I am planning on having a rather complex pre-processing pipeline that will have a custom stage. This custom stage will be reading a file available in the /opt/hci folder to effectively provide it run-time config during execution. As an example, lets say the file has some instructions as to how to parse various document paths to extract metadata; the reason for the file is to treat the stage as "template" executor, and/or not do any hard coding or unnecessarily error prone configuring when the step is created.

 

So the question is, whether there is a way to "assign" the execution of a pre-processing pipeline to a specific instance or group of instances with more granularity than just what nodes the workflow agent runs on. Being able to do this will help minimize the adhoc configuration on the HCI instances to contain this stage configuration file and might help minimize the manual work required to "scale" HCI with more instances for other scaling needs.

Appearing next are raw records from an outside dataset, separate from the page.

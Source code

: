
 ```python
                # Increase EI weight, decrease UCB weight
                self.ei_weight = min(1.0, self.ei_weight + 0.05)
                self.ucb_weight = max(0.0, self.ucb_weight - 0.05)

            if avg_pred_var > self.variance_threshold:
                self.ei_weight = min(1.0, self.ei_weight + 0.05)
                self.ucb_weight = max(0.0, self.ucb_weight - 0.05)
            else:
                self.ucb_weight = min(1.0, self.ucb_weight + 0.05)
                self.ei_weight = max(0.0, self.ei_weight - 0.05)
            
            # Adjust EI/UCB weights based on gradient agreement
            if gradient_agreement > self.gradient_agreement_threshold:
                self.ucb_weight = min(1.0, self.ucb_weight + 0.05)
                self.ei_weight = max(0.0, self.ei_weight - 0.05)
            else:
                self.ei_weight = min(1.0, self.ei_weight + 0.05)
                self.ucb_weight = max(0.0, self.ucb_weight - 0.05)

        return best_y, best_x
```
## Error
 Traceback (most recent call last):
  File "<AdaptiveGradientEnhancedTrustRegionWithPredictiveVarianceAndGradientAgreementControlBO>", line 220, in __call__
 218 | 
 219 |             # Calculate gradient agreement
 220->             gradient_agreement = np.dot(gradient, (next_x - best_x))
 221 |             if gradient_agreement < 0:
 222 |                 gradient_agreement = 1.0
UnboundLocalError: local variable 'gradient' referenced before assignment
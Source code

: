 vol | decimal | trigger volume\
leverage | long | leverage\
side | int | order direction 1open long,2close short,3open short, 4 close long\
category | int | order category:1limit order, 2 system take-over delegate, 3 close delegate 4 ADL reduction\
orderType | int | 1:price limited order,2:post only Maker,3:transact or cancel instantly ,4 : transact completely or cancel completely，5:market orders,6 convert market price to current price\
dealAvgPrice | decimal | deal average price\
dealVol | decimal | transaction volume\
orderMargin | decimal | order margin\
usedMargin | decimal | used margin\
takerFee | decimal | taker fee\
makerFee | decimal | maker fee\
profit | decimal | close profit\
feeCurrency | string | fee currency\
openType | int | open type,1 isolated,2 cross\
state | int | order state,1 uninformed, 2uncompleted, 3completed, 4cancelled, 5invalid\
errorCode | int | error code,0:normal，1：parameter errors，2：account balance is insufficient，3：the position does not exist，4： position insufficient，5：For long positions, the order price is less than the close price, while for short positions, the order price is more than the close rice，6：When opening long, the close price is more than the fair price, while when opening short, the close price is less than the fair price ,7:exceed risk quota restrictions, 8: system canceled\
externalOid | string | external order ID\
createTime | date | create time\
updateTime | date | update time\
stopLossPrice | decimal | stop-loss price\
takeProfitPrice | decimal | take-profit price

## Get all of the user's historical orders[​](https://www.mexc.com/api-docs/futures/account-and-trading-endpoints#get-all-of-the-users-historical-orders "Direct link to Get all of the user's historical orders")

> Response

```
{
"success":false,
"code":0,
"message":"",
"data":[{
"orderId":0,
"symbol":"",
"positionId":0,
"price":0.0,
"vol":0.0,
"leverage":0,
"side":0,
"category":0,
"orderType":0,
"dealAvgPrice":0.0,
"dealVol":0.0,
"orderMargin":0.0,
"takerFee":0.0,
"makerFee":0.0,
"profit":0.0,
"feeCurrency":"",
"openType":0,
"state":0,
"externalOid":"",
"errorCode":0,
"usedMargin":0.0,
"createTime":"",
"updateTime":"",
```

#HitachiContentIntelligenceHCI
Alan Bryant's profile image
Alan Bryant

Why not have that config file be regular stage configuration? StagePlugins are generally supposed to be configurable. The use case of having "run-time config" should be covered without external files.

Clifford Grimm's profile image
Clifford Grimm

I realize I didn't really give a very solid reason/example for doing such a thing. I certainly understand your point here.

 

With the risk of making this discussion more complex/confusing, one of the pain point of pipeline development is that it is not possible to copy individual steps with its configuration and reuse it. While most steps have very simple configuration where creating a new step and configuring it is feasible, those with far more configuration can be painful.

 

Still trying to keep this simple, let's say there is a step whose task is to generate some new fields based on other fields utilizing the lengthy configuration as a guide. This step also has a boolean configuration to trigger to "update" some stateful information (like a "batch number"). Upon initial usage in the pipeline, the "update" boolean would be false and just use the current value, but further down the line there may be a logic decision where the same step needs to be called to regenerate field values by having the "update" boolean set to "true" resulting in incrementing and updating the "batch number".

 

Creating the subsequent "update" step with all the complex configuration would be very painful just to change the "update" boolean from false to true. But having the configuration elsewhere allows for changing it once for all steps that are configured to use it without finding and changing all the steps.

 

Then consider if you need to change the complex configuration which requires to find all the places it is used in pipelines defined in the deployment.

 

Regardless, I have decided to put the information into an external database instead which will avoid having to be concerned about where the pipeline stage is running and ensuring synchronization of flat files across the instances.

 

Jordan Diehl's profile image
Jordan Diehl

We do not support the granularity which you originally described. The Job Driver, which runs the Pre-Processing pipeline, has a single instance running per workflow and picks where it will run from the instance pool on which the workflow agent is configured to run. So the solution you have described sounds like the right thing to do.